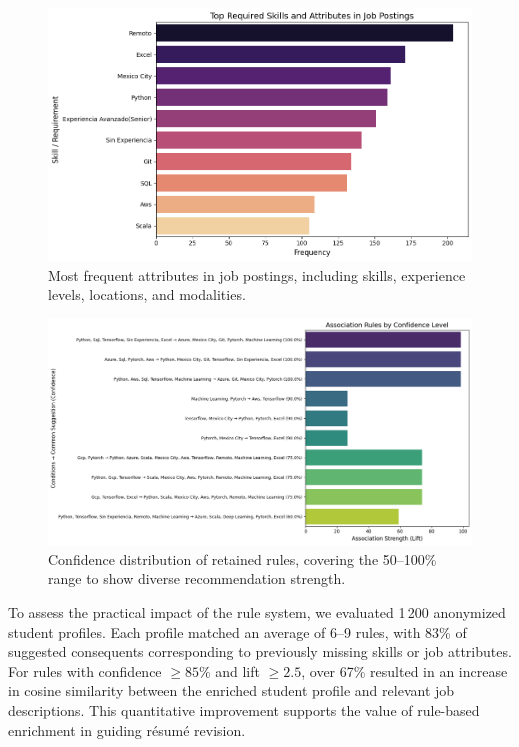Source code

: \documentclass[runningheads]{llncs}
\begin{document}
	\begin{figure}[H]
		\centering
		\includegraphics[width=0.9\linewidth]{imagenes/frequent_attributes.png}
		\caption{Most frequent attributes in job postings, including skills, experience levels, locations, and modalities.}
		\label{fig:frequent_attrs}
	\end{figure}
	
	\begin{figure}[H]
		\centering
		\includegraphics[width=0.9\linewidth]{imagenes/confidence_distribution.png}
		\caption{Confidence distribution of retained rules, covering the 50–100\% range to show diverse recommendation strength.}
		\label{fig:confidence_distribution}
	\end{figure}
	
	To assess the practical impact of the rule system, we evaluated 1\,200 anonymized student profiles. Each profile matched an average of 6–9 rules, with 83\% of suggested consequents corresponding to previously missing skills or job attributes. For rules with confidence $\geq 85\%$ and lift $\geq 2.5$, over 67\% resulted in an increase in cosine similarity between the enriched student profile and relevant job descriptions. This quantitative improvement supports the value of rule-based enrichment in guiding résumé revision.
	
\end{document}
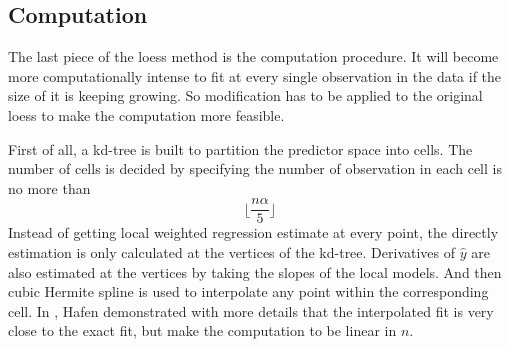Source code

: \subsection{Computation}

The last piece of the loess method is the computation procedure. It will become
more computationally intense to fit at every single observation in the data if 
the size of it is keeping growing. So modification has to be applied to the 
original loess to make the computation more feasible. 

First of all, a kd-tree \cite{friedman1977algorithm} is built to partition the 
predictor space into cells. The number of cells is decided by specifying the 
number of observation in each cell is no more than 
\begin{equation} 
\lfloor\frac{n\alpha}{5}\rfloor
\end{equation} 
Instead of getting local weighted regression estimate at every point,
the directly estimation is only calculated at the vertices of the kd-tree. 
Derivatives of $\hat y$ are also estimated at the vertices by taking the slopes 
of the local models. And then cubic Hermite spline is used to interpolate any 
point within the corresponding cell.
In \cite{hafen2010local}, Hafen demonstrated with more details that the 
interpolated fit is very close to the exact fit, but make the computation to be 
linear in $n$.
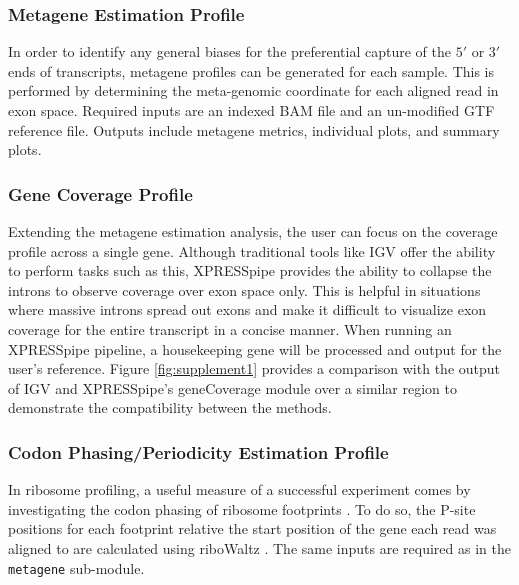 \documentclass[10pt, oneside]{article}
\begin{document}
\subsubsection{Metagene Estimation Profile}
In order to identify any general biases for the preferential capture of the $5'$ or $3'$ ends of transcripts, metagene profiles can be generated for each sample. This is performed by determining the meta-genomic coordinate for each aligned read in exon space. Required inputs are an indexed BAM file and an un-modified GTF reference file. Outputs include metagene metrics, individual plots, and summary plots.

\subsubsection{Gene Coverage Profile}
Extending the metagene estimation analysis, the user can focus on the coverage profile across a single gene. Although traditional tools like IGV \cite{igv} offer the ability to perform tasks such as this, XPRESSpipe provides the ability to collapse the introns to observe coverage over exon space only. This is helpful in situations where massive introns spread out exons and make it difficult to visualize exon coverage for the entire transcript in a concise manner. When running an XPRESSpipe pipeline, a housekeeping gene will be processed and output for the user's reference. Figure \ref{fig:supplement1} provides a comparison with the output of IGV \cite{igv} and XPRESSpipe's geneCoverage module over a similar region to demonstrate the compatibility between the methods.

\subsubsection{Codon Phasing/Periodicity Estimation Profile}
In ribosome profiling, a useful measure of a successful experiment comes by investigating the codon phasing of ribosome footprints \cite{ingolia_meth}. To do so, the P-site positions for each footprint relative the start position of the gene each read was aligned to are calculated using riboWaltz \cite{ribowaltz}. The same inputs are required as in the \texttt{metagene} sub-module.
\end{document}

Exercise requirements ▸ Only a number is expected: how many lines of the data include the string "tree".

Answer ▸ 2